━━ EXTRACTED DATA

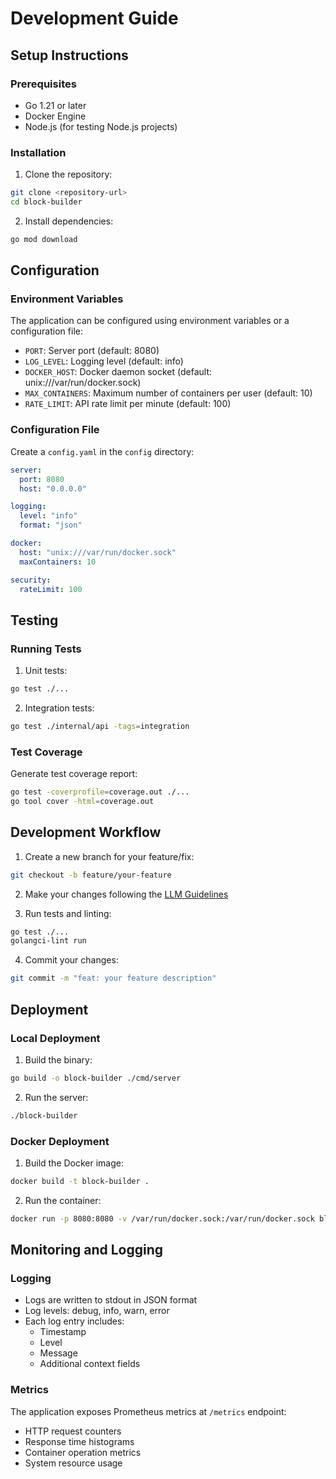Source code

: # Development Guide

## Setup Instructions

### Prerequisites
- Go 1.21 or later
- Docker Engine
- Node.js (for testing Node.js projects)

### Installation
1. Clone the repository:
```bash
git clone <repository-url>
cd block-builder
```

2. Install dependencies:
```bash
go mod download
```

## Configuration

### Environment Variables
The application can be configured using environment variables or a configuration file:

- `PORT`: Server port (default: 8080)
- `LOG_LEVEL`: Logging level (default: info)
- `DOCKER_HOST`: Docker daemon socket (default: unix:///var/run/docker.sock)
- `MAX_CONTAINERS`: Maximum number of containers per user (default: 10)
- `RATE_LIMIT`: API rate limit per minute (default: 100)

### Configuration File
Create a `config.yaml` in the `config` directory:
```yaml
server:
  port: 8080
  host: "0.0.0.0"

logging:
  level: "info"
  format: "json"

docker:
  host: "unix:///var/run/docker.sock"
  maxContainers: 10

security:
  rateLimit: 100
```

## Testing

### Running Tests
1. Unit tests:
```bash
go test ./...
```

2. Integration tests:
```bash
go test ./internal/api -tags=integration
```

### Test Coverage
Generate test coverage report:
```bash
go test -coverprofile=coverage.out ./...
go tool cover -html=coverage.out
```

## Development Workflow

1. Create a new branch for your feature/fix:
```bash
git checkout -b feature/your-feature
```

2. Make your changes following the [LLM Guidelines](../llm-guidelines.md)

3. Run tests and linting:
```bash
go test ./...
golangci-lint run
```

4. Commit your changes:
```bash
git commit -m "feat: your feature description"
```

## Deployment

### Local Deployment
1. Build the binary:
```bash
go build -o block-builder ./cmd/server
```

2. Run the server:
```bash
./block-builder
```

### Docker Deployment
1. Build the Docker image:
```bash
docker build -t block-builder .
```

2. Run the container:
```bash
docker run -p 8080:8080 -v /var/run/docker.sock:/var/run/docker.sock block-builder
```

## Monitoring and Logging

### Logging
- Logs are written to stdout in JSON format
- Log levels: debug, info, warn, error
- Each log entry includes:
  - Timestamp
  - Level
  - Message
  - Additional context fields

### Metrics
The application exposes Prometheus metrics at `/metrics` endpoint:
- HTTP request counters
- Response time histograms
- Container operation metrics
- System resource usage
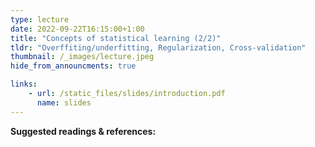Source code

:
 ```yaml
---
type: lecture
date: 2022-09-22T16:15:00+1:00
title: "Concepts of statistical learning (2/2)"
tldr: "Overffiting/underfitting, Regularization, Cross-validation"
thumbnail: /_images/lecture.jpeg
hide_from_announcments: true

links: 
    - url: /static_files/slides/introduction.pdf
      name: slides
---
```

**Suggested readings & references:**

━━━━

▶ [WHAT THE TASK REQUIRES] Above are the records; repeat them exactly, omitting every picture.

▶ [ANSWER SPACE]
Source code

: # Development Guide

## Setup Instructions

### Prerequisites
- Go 1.21 or later
- Docker Engine
- Node.js (for testing Node.js projects)

### Installation
1. Clone the repository:
```bash
git clone <repository-url>
cd block-builder
```

2. Install dependencies:
```bash
go mod download
```

## Configuration

### Environment Variables
The application can be configured using environment variables or a configuration file:

- `PORT`: Server port (default: 8080)
- `LOG_LEVEL`: Logging level (default: info)
- `DOCKER_HOST`: Docker daemon socket (default: unix:///var/run/docker.sock)
- `MAX_CONTAINERS`: Maximum number of containers per user (default: 10)
- `RATE_LIMIT`: API rate limit per minute (default: 100)

### Configuration File
Create a `config.yaml` in the `config` directory:
```yaml
server:
  port: 8080
  host: "0.0.0.0"

logging:
  level: "info"
  format: "json"

docker:
  host: "unix:///var/run/docker.sock"
  maxContainers: 10

security:
  rateLimit: 100
```

## Testing

### Running Tests
1. Unit tests:
```bash
go test ./...
```

2. Integration tests:
```bash
go test ./internal/api -tags=integration
```

### Test Coverage
Generate test coverage report:
```bash
go test -coverprofile=coverage.out ./...
go tool cover -html=coverage.out
```

## Development Workflow

1. Create a new branch for your feature/fix:
```bash
git checkout -b feature/your-feature
```

2. Make your changes following the [LLM Guidelines](../llm-guidelines.md)

3. Run tests and linting:
```bash
go test ./...
golangci-lint run
```

4. Commit your changes:
```bash
git commit -m "feat: your feature description"
```

## Deployment

### Local Deployment
1. Build the binary:
```bash
go build -o block-builder ./cmd/server
```

2. Run the server:
```bash
./block-builder
```

### Docker Deployment
1. Build the Docker image:
```bash
docker build -t block-builder .
```

2. Run the container:
```bash
docker run -p 8080:8080 -v /var/run/docker.sock:/var/run/docker.sock block-builder
```

## Monitoring and Logging

### Logging
- Logs are written to stdout in JSON format
- Log levels: debug, info, warn, error
- Each log entry includes:
  - Timestamp
  - Level
  - Message
  - Additional context fields

### Metrics
The application exposes Prometheus metrics at `/metrics` endpoint:
- HTTP request counters
- Response time histograms
- Container operation metrics
- System resource usage
Source code

:
 ```yaml
---
type: lecture
date: 2022-09-22T16:15:00+1:00
title: "Concepts of statistical learning (2/2)"
tldr: "Overffiting/underfitting, Regularization, Cross-validation"
thumbnail: /_images/lecture.jpeg
hide_from_announcments: true

links: 
    - url: /static_files/slides/introduction.pdf
      name: slides
---
```

**Suggested readings & references:**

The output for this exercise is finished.